The safety, pharmacokinetic profile, and virologic response of REYATAZ in pediatric patients at least 3 months of age and older weighing at least 10 kg were established in three open-label, multicenter clinical trials: PACTG 1020A, AI424-451, and AI424-397 [see CLINICAL PHARMACOLOGY and Clinical Studies]. The safety profile in pediatric patients was generally similar to that observed in adults [see ADVERSE REACTIONS]. See DOSAGE AND ADMINISTRATION for dosing recommendations for the use of REYATAZ capsules and REYATAZ oral powder in pediatric patients.

Geriatric Use

Clinical studies of REYATAZ did not include sufficient numbers of patients aged 65 and over to determine whether they respond differently from younger patients. Based on a comparison of mean single-dose pharmacokinetic values for Cmax and AUC, a dose adjustment based upon age is not recommended. In general, appropriate caution should be exercised in the administration and monitoring of REYATAZ in elderly patients reflecting the greater frequency of decreased hepatic, renal, or cardiac function, and of concomitant disease or other drug therapy.

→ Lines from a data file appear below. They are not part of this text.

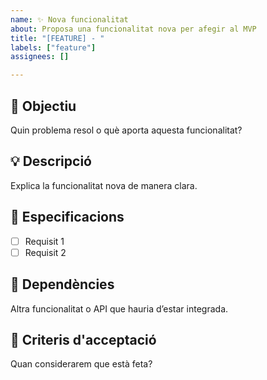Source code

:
 ```yaml
---
name: ✨ Nova funcionalitat
about: Proposa una funcionalitat nova per afegir al MVP
title: "[FEATURE] - "
labels: ["feature"]
assignees: []

---
```


## 🎯 Objectiu

Quin problema resol o què aporta aquesta funcionalitat?

## 💡 Descripció

Explica la funcionalitat nova de manera clara.

## 📐 Especificacions

- [ ] Requisit 1
- [ ] Requisit 2

## 🔗 Dependències

Altra funcionalitat o API que hauria d’estar integrada.

## 🧪 Criteris d'acceptació

Quan considerarem que està feta?
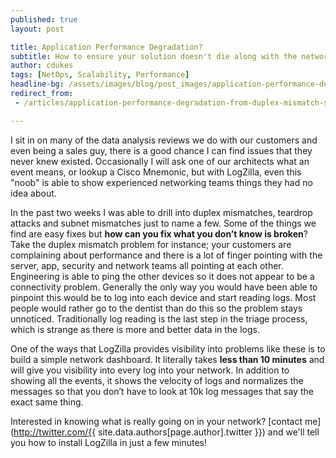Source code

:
 ```yaml
---
published: true
layout: post

title: Application Performance Degradation?
subtitle: How to ensure your solution doesn't die along with the network
author: cdukes
tags: [NetOps, Scalability, Performance]
headline-bg: /assets/images/blog/post_images/application-performance-degradation/sorry-no-internet-today.png
redirect_from:
 - /articles/application-performance-degradation-from-duplex-mismatch-solved

---
```


I sit in on many of the data analysis reviews we do with our customers and even being a sales guy, there is a good chance I can find issues that they never knew existed. Occasionally I will ask one of our architects what an event means, or lookup a Cisco Mnemonic, but with LogZilla, even this "noob" is able to show experienced networking teams things they had no idea about.

In the past two weeks I was able to drill into duplex mismatches, teardrop attacks and subnet mismatches just to name a few. Some of the things we find are easy fixes but **how can you fix what you don’t know is broken**? Take the duplex mismatch problem for instance; your customers are complaining about performance and there is a lot of finger pointing with the server, app, security and network teams all pointing at each other. Engineering is able to ping the other devices so it does not appear to be a connectivity problem. Generally the only way you would have been able to pinpoint this would be to log into each device and start reading logs. Most people would rather go to the dentist than do this so the problem stays unnoticed. Traditionally log reading is the last step in the triage process, which is strange as there is more and better data in the logs. 

One of the ways that LogZilla provides visibility into problems like these is to build a simple network dashboard. It literally takes **less than 10 minutes** and will give you visibility into every log into your network. In addition to showing all the events, it shows the velocity of logs and normalizes the messages so that you don’t have to look at 10k log messages that say the exact same thing. 

Interested in knowing what is really going on in your network? [contact me](http://twitter.com/{{ site.data.authors[page.author].twitter }}) and we'll tell you how to install LogZilla in just a few minutes!


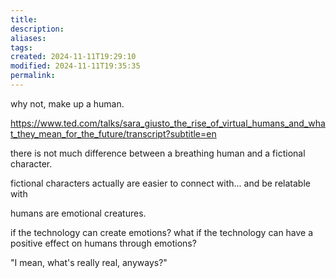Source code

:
 ```yaml
---
title: 
description: 
aliases: 
tags: 
created: 2024-11-11T19:29:10
modified: 2024-11-11T19:35:35
permalink: 
---
```


why not, make up a human.

https://www.ted.com/talks/sara_giusto_the_rise_of_virtual_humans_and_what_they_mean_for_the_future/transcript?subtitle=en


there is not much difference between a breathing human and a fictional character.

fictional characters actually are easier to connect with... and be relatable with

humans are emotional creatures.

if the technology can create emotions? what if the technology can have a positive effect on humans through emotions?

"I mean, what's really real, anyways?"
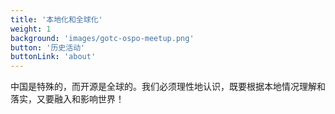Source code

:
 ```yaml
---
title: '本地化和全球化'
weight: 1
background: 'images/gotc-ospo-meetup.png'
button: '历史活动'
buttonLink: 'about'
---
```


中国是特殊的，而开源是全球的。我们必须理性地认识，既要根据本地情况理解和落实，又要融入和影响世界！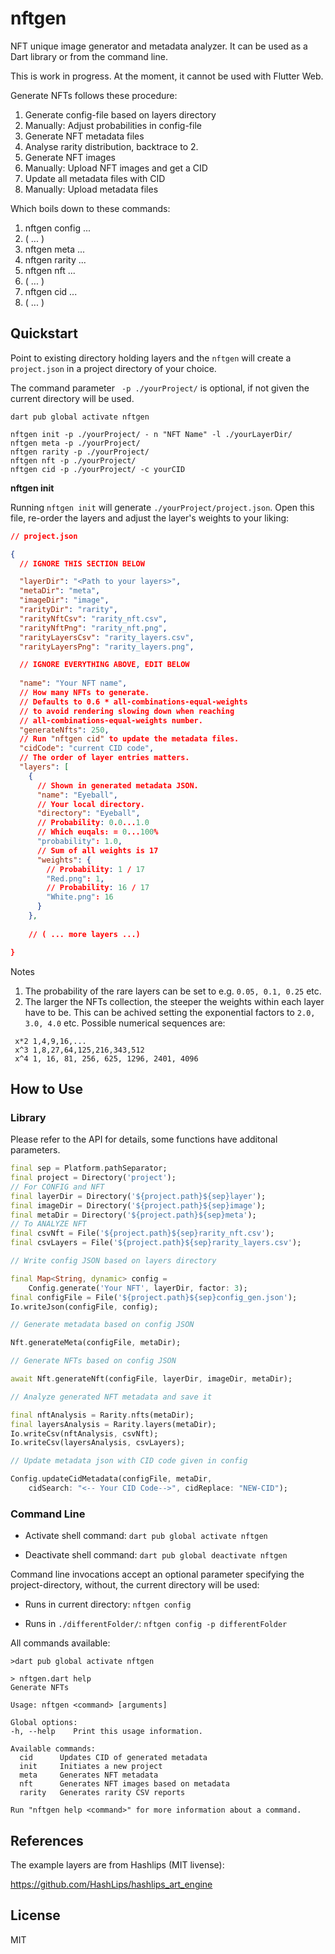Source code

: # nftgen

NFT unique image generator and metadata analyzer. It can be used as a Dart library or from the command line.

This is work in progress. At the moment, it cannot be used with Flutter Web.

Generate NFTs follows these procedure:

1. Generate config-file based on layers directory
2. Manually: Adjust probabilities in config-file  
3. Generate NFT metadata files
4. Analyse rarity distribution, backtrace to 2.
5. Generate NFT images
6. Manually: Upload NFT images and get a CID
7. Update all metadata files with CID 
8. Manually: Upload metadata files

Which boils down to these commands:

1. nftgen config ...
2. ( ... )
3. nftgen meta ...
4. nftgen rarity ...
5. nftgen nft ...
6. ( ... )
8. nftgen cid ...
9. ( ... )

## Quickstart


Point to existing directory holding layers and the `nftgen` will create a `project.json` in a project directory of your choice.

The command parameter ` -p ./yourProject/` is optional, if not given the current directory will be used.

```shell
dart pub global activate nftgen

nftgen init -p ./yourProject/ - n "NFT Name" -l ./yourLayerDir/ 
nftgen meta -p ./yourProject/    
nftgen rarity -p ./yourProject/  
nftgen nft -p ./yourProject/      
nftgen cid -p ./yourProject/ -c yourCID  
```

**nftgen init**

Running `nftgen init` will generate `./yourProject/project.json`. Open this file, re-order the layers and adjust the layer's weights to your liking:


```JSON
// project.json

{
  // IGNORE THIS SECTION BELOW

  "layerDir": "<Path to your layers>",
  "metaDir": "meta",
  "imageDir": "image",
  "rarityDir": "rarity",
  "rarityNftCsv": "rarity_nft.csv",
  "rarityNftPng": "rarity_nft.png",
  "rarityLayersCsv": "rarity_layers.csv",
  "rarityLayersPng": "rarity_layers.png",

  // IGNORE EVERYTHING ABOVE, EDIT BELOW
  
  "name": "Your NFT name",
  // How many NFTs to generate.
  // Defaults to 0.6 * all-combinations-equal-weights 
  // to avoid rendering slowing down when reaching
  // all-combinations-equal-weights number. 
  "generateNfts": 250, 
  // Run "nftgen cid" to update the metadata files.
  "cidCode": "current CID code", 
  // The order of layer entries matters.
  "layers": [ 
    {
      // Shown in generated metadata JSON.
      "name": "Eyeball",  
      // Your local directory.
      "directory": "Eyeball",
      // Probability: 0.0...1.0 
      // Which euqals: = 0...100% 
      "probability": 1.0, 
      // Sum of all weights is 17
      "weights": {
        // Probability: 1 / 17
        "Red.png": 1, 
        // Probability: 16 / 17
        "White.png": 16 
      }
    },
    
    // ( ... more layers ...)

}
```

Notes

1. The probability of the rare layers can be set to e.g. `0.05, 0.1, 0.25` etc.
2. The larger the NFTs collection, the steeper the weights within each layer have to be. This can be achived setting the exponential factors to `2.0, 3.0, 4.0` etc. Possible numerical sequences are:

```shell
 x*2 1,4,9,16,...
 x^3 1,8,27,64,125,216,343,512
 x^4 1, 16, 81, 256, 625, 1296, 2401, 4096
```

## How to Use

### Library

Please refer to the API for details, some functions have additonal parameters.

```dart
final sep = Platform.pathSeparator;
final project = Directory('project');
// For CONFIG and NFT
final layerDir = Directory('${project.path}${sep}layer');
final imageDir = Directory('${project.path}${sep}image');
final metaDir = Directory('${project.path}${sep}meta');
// To ANALYZE NFT
final csvNft = File('${project.path}${sep}rarity_nft.csv');
final csvLayers = File('${project.path}${sep}rarity_layers.csv');

// Write config JSON based on layers directory

final Map<String, dynamic> config =
    Config.generate('Your NFT', layerDir, factor: 3);
final configFile = File('${project.path}${sep}config_gen.json');
Io.writeJson(configFile, config);

// Generate metadata based on config JSON

Nft.generateMeta(configFile, metaDir);

// Generate NFTs based on config JSON

await Nft.generateNft(configFile, layerDir, imageDir, metaDir);

// Analyze generated NFT metadata and save it

final nftAnalysis = Rarity.nfts(metaDir);
final layersAnalysis = Rarity.layers(metaDir);
Io.writeCsv(nftAnalysis, csvNft);
Io.writeCsv(layersAnalysis, csvLayers);

// Update metadata json with CID code given in config

Config.updateCidMetadata(configFile, metaDir,
    cidSearch: "<-- Your CID Code-->", cidReplace: "NEW-CID");
```

### Command Line

* Activate shell command: `dart pub global activate nftgen`

* Deactivate shell command: `dart pub global deactivate nftgen`

Command line invocations accept an optional parameter specifying the project-directory, without, the current directory will be used:

* Runs in current directory: `nftgen config`

* Runs in `./differentFolder/`: `nftgen config -p differentFolder`

All commands available:

```shell
>dart pub global activate nftgen

> nftgen.dart help  
Generate NFTs

Usage: nftgen <command> [arguments]

Global options:
-h, --help    Print this usage information.

Available commands:
  cid      Updates CID of generated metadata
  init     Initiates a new project
  meta     Generates NFT metadata
  nft      Generates NFT images based on metadata
  rarity   Generates rarity CSV reports

Run "nftgen help <command>" for more information about a command.
```

## References

The example layers are from Hashlips (MIT livense):

https://github.com/HashLips/hashlips_art_engine

## License

MIT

A study of the pharmacokinetics of atazanavir was performed in young (n=29; 18-40 years) and elderly (n=30; ≥ 65 years) healthy subjects. There were no clinically significant pharmacokinetic differences observed due to age or gender.

Impaired Renal Function

REYATAZ is not recommended for use in HIV-treatment-experienced patients with end stage renal disease managed with hemodialysis. [See DOSAGE AND ADMINISTRATION and CLINICAL PHARMACOLOGY]

Impaired Hepatic Function

REYATAZ is not recommended for use in patients with severe hepatic impairment. REYATAZ/ritonavir is not recommended in patients with any degree of hepatic impairment. [See DOSAGE AND ADMINISTRATION and CLINICAL PHARMACOLOGY]

This monograph has been modified to include the generic and brand name in many instances.